AKTIVITAS KATALITIS YANG DIMILIKI ENZIM MEMFASILITASI PENDETEKSIAN ENZIM TERSEBUT

AKTIVITAS KATALITIS YANG DIMILIKI ENZIM MEMFASILITASI PENDETEKSIAN ENZIM TERSEBUT

 Jumlah enzim yang kecil di dalam sel mempersulit pengukuran kadarnya di dalam ekstrak jaringan atau cairan. Untungnya, aktivitas katalitis yang dimiliki enzim dapat menjadi sarana pemeriksaan yang sensitive dan spesifik bagi pengukuran kadar enzim itu sendiri. Kemampuan mengatalitis transformasi ribuan, puluhan ribu, atau bahkan lebih molekul substat menjadi produk dalam periode waktu yang singkat memberikan kepada setiap molekul enzim kemampuan untuk secara kimiawi menguatkan keberadaannya.

Untuk mengukur kadar enzim di dalam sebuah sampel ekstrak jaringan atau cairan biologik lain, kecepatan reaksi yang dikatalitis oleh enzim dalam sampel tersebut harus ditentukan. Dalam kondisi yang tepat, hasil pengukuran kecepatan reaksi harus sebanding dengan jumlah enzim yang ada. Karena jumlah molekul atau massa enzim yang ada sukar ditentukan, hasil pengukuran tersebut dinyatakan dalam unit enzim.. Jumlah relatif enzim dalam berbagai ekstrak kemudian dapat dibandingkan. International Union of Biocemistry mengartikan satu unit aktivitas enzim sebagai 1 mikromol (1 mmol; 10^-6) substrat yang bereaksi atau produk yang ditransformasikan per menit.

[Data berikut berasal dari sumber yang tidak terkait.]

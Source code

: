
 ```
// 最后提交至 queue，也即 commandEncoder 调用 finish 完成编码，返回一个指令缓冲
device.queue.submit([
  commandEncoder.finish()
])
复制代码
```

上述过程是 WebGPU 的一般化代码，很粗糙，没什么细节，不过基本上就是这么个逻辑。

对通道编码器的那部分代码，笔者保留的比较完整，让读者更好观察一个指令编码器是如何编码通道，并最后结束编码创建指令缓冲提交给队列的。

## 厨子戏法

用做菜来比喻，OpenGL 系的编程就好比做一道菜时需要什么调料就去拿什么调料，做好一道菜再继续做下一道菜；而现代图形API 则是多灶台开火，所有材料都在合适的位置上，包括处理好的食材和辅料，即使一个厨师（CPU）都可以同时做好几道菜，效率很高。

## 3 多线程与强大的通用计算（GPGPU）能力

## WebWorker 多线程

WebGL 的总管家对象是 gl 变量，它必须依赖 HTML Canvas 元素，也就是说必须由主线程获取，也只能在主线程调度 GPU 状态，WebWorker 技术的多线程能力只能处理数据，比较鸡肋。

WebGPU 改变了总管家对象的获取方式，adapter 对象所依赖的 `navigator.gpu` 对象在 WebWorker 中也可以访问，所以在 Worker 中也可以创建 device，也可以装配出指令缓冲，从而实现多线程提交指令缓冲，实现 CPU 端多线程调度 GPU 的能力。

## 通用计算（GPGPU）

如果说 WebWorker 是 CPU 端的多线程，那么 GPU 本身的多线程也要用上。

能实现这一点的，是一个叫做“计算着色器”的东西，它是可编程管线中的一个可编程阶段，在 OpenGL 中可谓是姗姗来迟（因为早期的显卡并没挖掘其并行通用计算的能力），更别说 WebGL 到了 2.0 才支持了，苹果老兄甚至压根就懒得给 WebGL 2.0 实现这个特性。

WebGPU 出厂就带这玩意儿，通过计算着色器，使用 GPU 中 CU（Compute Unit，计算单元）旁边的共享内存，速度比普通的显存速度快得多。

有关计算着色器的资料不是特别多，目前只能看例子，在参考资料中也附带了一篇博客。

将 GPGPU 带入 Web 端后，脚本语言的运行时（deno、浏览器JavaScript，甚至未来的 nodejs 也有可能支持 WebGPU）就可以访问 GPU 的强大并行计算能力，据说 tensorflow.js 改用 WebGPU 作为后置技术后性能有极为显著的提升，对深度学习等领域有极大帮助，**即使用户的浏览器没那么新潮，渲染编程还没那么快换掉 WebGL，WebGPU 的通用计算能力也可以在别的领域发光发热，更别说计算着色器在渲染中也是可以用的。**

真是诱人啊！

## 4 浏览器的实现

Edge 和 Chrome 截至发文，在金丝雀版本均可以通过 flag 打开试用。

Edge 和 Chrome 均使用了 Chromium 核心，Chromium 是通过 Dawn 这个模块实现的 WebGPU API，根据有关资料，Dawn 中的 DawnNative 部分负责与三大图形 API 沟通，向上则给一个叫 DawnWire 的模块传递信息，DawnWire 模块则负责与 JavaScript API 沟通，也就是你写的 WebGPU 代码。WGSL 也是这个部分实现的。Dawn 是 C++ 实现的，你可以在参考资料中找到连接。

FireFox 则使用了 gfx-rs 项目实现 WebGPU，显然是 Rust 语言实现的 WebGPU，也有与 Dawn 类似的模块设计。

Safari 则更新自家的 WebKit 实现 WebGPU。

2.4.1 Kadar Dehidrogenase Tergantung-NAD⁺ Diukur pada 340 nm

Dalam reaksi yang melibatkan NAD⁺ atau NADP⁺ (enzim-enzim dehidrogenase), sifat NADH atau NADPH (tetapi bukan NAD⁺ atau NADP⁺ ) yang menyerap cahaya dengan panjang gelombang 340 nm (Gambar 8-4) membawa manfaat. Oksidasi NADH menjadi NAD⁺ terjadi disertai dengan penurunan densitas optik (OD, optical density) pada 340 nm, yang proporsional dengan jumlah NADH yang dioksidasi. Demikian pula, kalau NAD⁺ direduksi, OD pada 340 nm akan meningkat sebanding dengan jumlah NADH yang terbentuk. Perubaahan OD pada 340 nm ini dapat dimanfaatkan bagi pemeriksaan analisis kuantitatif setiap enzim dehidrogenase yang bergantung NAD⁺ atau NADP⁺ sebagai berikut. Bagi enzim dehidrogenase yang mengatalitis oksidasi NADH oleh substratnya yang teroksidasi, kecepatan penurunan OD pada 340 nm akan berbanding lurus dengan konsentrasi enzim. Oleh karena itu, hasil pengukuran kecepatan oenurunan OD pada 340 nm memungkinkan kita menyimpulkan kuantitas enzim, yang dinyatakan dengan unit aktivvitas, yang terdapat di dalam sampel biologik tertentu seperti serum atau ekstrak jaringan 

2.4.2 Kadar Banyak Enzim Dapat Diukur dengan Merangkaikannya pada Enzim Dehidrogenase

Pada contoh diatas, laju pembentukan produk (NADH) diukur untuk menentukan aktivitas enzim. Enzim selain dehidrogenase diukur kadarnya lewat pengukuran kecepatan kemunculan produk (atau, yang lebih jarang dilakukan, lewat pengukuran kecepatan hilangnya substrat). Sifat-sifat fisiokimiawi produk atau substrat akan menentukan metode spesifik yang dipilih untuk mengukur kadar enzim. Cara yang sering dan mudah dilakukan adalah “merangkaikan” (coupling) produk reaksi dengan sebuah enzim dehidrogenase, dengan produk srbagai substrat.